• _Supplied material_:

Start of Block

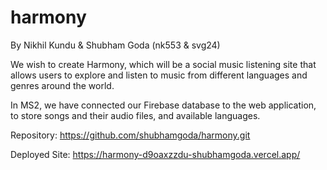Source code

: # harmony
By Nikhil Kundu & Shubham Goda (nk553 & svg24)


We wish to create Harmony, which will be a social music listening site that allows users to
explore and listen to music from different languages and genres around the world.

In MS2, we have connected our Firebase database to the web application, to store songs and their audio files, and available languages.

Repository: https://github.com/shubhamgoda/harmony.git

Deployed Site: https://harmony-d9oaxzzdu-shubhamgoda.vercel.app/
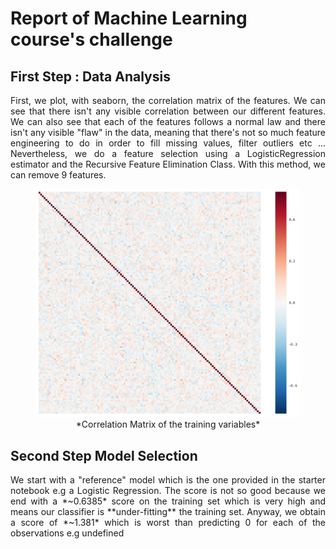 # Report of Machine Learning course's challenge

## First Step : Data Analysis
<p align="justify">
First, we plot, with seaborn, the correlation matrix of the features. We can see that there isn't any visible correlation between our different features.
We can also see that each of the features follows a normal law and there isn't any visible "flaw" in the data, meaning that there's not so much feature engineering to do in order to fill missing values, filter outliers etc ...
Nevertheless, we do a feature selection using a LogisticRegression estimator and the Recursive Feature Elimination Class.
With this method, we can remove 9 features. 
</p>
<figure>
<img src="challenge/corr.png" alt="Correlation matrix of the variables">
<figcaption align="center">*Correlation Matrix of the training variables*</figcaption>
</figure>


## Second Step Model Selection
<p align="justify">
We start with a "reference" model which is the one provided in the starter notebook e.g a Logistic Regression.
The score is not so good because we end with a *~0.6385* score on the training set which is very high and means our classifier is **under-fitting** the training set.
Anyway, we obtain a score of *~1.381* which is worst than predicting 0 for each of the observations e.g undefined  
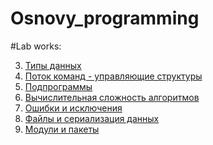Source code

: # Osnovy_programming

#Lab works:


3. [Типы данных](https://drive.google.com/drive/folders/1RxDkVaAgB6hMhpHYORYlXkDlH7Zy-QnF?usp=sharing)
4. [Поток команд - управляющие структуры](https://github.com/Masha426342/Osnovi_programmirovaniya/blob/main/4_2_1_ipynb%22.ipynb)
5. [Подпрограммы](https://github.com/Masha426342/Osnovi_programmirovaniya/blob/main/Untitled13.ipynb)
6. [Вычислительная сложность алгоритмов]()
7. [Ошибки и исключения]()
8. [Файлы и сериализация данных]()
9. [Модули и пакеты]()
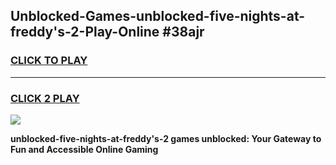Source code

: 
## Unblocked-Games-unblocked-five-nights-at-freddy's-2-Play-Online #38ajr
<h3>
<a href="https://news.freeplayer.one?title=unblocked-five-nights-at-freddy's-2&ref=3">CLICK TO PLAY</a></h3>
<hr>

<h3>
<a href="https://news.freeplayer.one?title=unblocked-five-nights-at-freddy's-2&ref=3">CLICK 2 PLAY</a>
  
</h3>

<a href="https://news.freeplayer.one?title=unblocked-five-nights-at-freddy's-2&ref=3"><img src="https://clearcache.store/games.png"></a>


**unblocked-five-nights-at-freddy's-2 games unblocked: Your Gateway to Fun and Accessible Online Gaming**
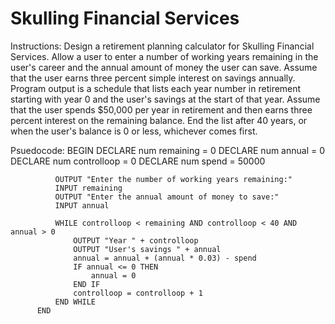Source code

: # Skulling Financial Services

Instructions: Design a retirement planning calculator for Skulling Financial Services. Allow a user to enter a number of working years remaining in the user's career and the annual amount of money the user can save. 
Assume that the user earns three percent simple interest on savings annually. 
Program output is a schedule that lists each year number in retirement starting with year 0 and the user's savings at the start of that year. Assume that the user spends $50,000 per year in retirement and then earns three percent interest on the remaining balance. End the list after 40 years, or when the user's balance is 0 or less, whichever comes first.



Psuedocode:
          BEGIN
              DECLARE num remaining = 0
              DECLARE num annual = 0
              DECLARE num controlloop = 0
              DECLARE num spend = 50000

              OUTPUT "Enter the number of working years remaining:"
              INPUT remaining
              OUTPUT "Enter the annual amount of money to save:"
              INPUT annual

              WHILE controlloop < remaining AND controlloop < 40 AND annual > 0
                  OUTPUT "Year " + controlloop
                  OUTPUT "User's savings " + annual
                  annual = annual + (annual * 0.03) - spend
                  IF annual <= 0 THEN
                      annual = 0
                  END IF
                  controlloop = controlloop + 1
              END WHILE
          END
          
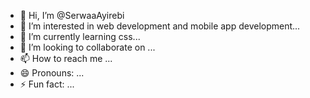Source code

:- 👋 Hi, I’m @SerwaaAyirebi
- 👀 I’m interested in web development and mobile app development...
- 🌱 I’m currently learning css...
- 💞️ I’m looking to collaborate on ...
- 📫 How to reach me ...
- 😄 Pronouns: ...
- ⚡ Fun fact: ...

<!---
SerwaaAyirebi/SerwaaAyirebi is a ✨ special ✨ repository because its `README.md` (this file) appears on your GitHub profile.
You can click the Preview link to take a look at your changes.
--->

End of Block

Please state how many lines of the material contain the word "money", giving the number alone.

• _Exercise solution_:
2